Riceviamo da Comitato Officina Comune e pubblichiamo.
Si racconta che quando cominciarono a sferragliare i primi treni, diversi medici giurarono sulla loro intrinseca nocività. Ritenevano che le vibrazioni prodotte avrebbero danneggiato irreparabilmente il sistema nervoso. La storia fu invece un’altra: i trasporti diventarono uno strumento di progresso e il sistema nervoso delle persone non subì alcun danno.
Gli argomenti usati dai sostenitori del NO alla fusione rischiano di ripetere le prognosi dei medici ottocenteschi. Ci si concentra sul particolare, sui cartelli stradali, su ipotesi di riorganizzazione ancora da allestire e si perde di vista l’obiettivo più generale. Cioè quello di fare un nuovo comune e fare di esso uno strumento di sviluppo del territorio.
Perché fare un comune più grande? Perché in questo modo i diritti dei cittadini diventano maggiormente esigibili, perché il maggior peso politico rende possibile negoziare questioni oggi semplicemente subìte, perché la riorganizzazione degli uffici determina la specializzazione delle funzioni assicurando un servizio migliore, perché ci sarà una maggiore capacità di progetti per attrarre nuovi residenti, nuove imprese e nuovi investimenti.
Un comune più grande permette di pensare in grande. E solo pensando in grande è possibile aver cura dei singoli paesi, delle singole municipalità e delle storie millenarie in cui ci riconosciamo.

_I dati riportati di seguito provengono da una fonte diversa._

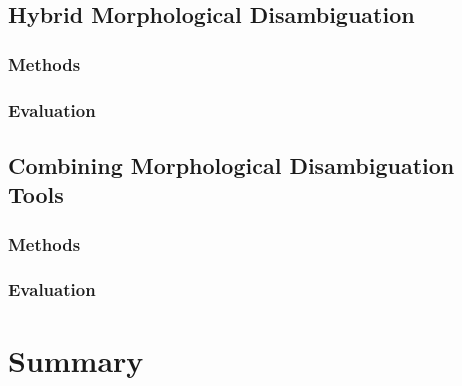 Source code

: \subsection{Hybrid Morphological Disambiguation}

\subsubsection{Methods}

\subsubsection{Evaluation}

\subsection{Combining Morphological Disambiguation Tools}

\subsubsection{Methods}

\subsubsection{Evaluation}

\section{Summary} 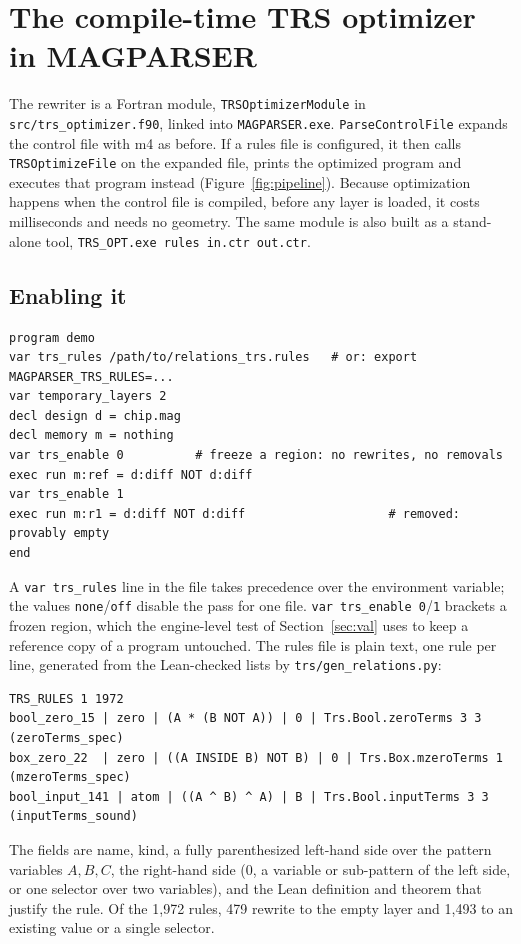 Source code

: \documentclass[11pt]{article}
\begin{document}
\section{The compile-time TRS optimizer in MAGPARSER}\label{sec:trs}
The rewriter is a Fortran module, \texttt{TRSOptimizerModule} in \texttt{src/trs\_optimizer.f90}, linked into \texttt{MAGPARSER.exe}. \texttt{ParseControlFile} expands the control file with m4 as before. If a rules file is configured, it then calls \texttt{TRSOptimizeFile} on the expanded file, prints the optimized program and executes that program instead (Figure~\ref{fig:pipeline}). Because optimization happens when the control file is compiled, before any layer is loaded, it costs milliseconds and needs no geometry. The same module is also built as a stand-alone tool, \texttt{TRS\_OPT.exe rules in.ctr out.ctr}.

\subsection{Enabling it}
\begin{lstlisting}[language=CTR]
program demo
var trs_rules /path/to/relations_trs.rules   # or: export MAGPARSER_TRS_RULES=...
var temporary_layers 2
decl design d = chip.mag
decl memory m = nothing
var trs_enable 0          # freeze a region: no rewrites, no removals
exec run m:ref = d:diff NOT d:diff
var trs_enable 1
exec run m:r1 = d:diff NOT d:diff                    # removed: provably empty
end
\end{lstlisting}
A \texttt{var trs\_rules} line in the file takes precedence over the environment variable; the values \texttt{none}/\texttt{off} disable the pass for one file. \texttt{var trs\_enable 0}/\texttt{1} brackets a frozen region, which the engine-level test of Section~\ref{sec:val} uses to keep a reference copy of a program untouched. The rules file is plain text, one rule per line, generated from the Lean-checked lists by \texttt{trs/gen\_relations.py}:
\begin{lstlisting}
TRS_RULES 1 1972
bool_zero_15 | zero | (A * (B NOT A)) | 0 | Trs.Bool.zeroTerms 3 3 (zeroTerms_spec)
box_zero_22  | zero | ((A INSIDE B) NOT B) | 0 | Trs.Box.mzeroTerms 1 (mzeroTerms_spec)
bool_input_141 | atom | ((A ^ B) ^ A) | B | Trs.Bool.inputTerms 3 3 (inputTerms_sound)
\end{lstlisting}
The fields are name, kind, a fully parenthesized left-hand side over the pattern variables $A,B,C$, the right-hand side ($0$, a variable or sub-pattern of the left side, or one selector over two variables), and the Lean definition and theorem that justify the rule. Of the 1{,}972 rules, 479 rewrite to the empty layer and 1{,}493 to an existing value or a single selector.
\end{document}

Fino a qui non abbiamo mai menzionato i trasferimenti aggiuntivi dello Stato e della Regione previsti in caso di fusione, la possibilità di accedere in via preferenziale ai bandi regionali e nazionali e la sospensione del patto di stabilità interno. Misure che consentono al nuovo ente di nascere con uno slancio altrimenti impensato. Risorse da destinare all’organizzazione di efficienti servizi manutentivi , alla realizzazione di nuovi servizi socio-sanitari, alla riduzione del carico tributario, al cofinanziamento di progetti di sviluppo, al rafforzamento dei servizi scolastici presenti in ciascun paese, alla realizzazione di un servizio di trasporto.
Si parla del dito e non si guarda alla luna. C’è una crisi destinata a far sentire i suoi effetti ancora per molto. C’è l’esigenza di far ripartire un processo di crescita economica, sociale e culturale. C’è l’urgenza di cogliere le opportunità offerte dalla nuova programmazione comunitaria, dal progetto delle aree interne e dal contratto di fiume.
Come si affrontano tali questioni? Con inconcludenti unioni o altrettante inconcludenti riunioni azzoppate dai veti incrociati e dalle ansie di consenso? ?
Vogliamo metterci insieme per essere più forti?
Questo ci pare essere il senso del referendum del 13 aprile.